## INSTRUCTIONS FOR THE TASK
Search the data for the string "title" and extract every line where it appears.

Data excerpts
*****

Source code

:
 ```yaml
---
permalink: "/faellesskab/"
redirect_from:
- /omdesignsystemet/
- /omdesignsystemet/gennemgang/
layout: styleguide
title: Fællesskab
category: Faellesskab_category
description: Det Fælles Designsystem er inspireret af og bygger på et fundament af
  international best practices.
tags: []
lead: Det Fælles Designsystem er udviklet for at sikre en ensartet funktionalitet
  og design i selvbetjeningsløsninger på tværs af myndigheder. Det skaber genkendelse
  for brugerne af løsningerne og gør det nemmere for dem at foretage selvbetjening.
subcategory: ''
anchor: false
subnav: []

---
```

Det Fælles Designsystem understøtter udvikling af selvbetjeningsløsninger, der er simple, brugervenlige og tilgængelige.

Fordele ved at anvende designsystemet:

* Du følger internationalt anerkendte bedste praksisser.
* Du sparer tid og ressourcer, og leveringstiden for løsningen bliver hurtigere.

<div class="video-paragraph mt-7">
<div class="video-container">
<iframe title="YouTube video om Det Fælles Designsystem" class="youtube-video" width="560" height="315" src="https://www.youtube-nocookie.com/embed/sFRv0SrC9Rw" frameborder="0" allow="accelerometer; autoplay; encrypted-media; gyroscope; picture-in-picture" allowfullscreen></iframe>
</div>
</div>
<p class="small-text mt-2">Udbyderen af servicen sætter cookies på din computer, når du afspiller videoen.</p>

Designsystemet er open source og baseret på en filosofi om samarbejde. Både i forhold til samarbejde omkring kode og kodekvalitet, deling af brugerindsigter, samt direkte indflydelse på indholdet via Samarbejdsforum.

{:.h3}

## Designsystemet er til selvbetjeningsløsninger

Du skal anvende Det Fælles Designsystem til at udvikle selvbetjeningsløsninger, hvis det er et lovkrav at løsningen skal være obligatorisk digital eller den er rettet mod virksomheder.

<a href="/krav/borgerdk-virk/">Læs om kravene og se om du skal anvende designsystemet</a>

*****

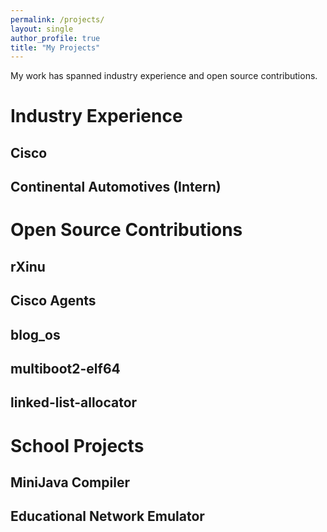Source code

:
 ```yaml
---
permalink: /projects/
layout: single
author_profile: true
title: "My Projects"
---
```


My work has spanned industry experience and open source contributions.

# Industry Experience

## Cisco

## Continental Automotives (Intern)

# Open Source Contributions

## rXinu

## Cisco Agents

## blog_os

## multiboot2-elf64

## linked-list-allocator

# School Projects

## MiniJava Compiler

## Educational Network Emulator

*****

## FINISHED TASK
title: Fællesskab
<iframe title="YouTube video om Det Fælles Designsystem" class="youtube-video" width="560" height="315" src="https://www.youtube-nocookie.com/embed/sFRv0SrC9Rw" frameborder="0" allow="accelerometer; autoplay; encrypted-media; gyroscope; picture-in-picture" allowfullscreen></iframe>
title: "My Projects"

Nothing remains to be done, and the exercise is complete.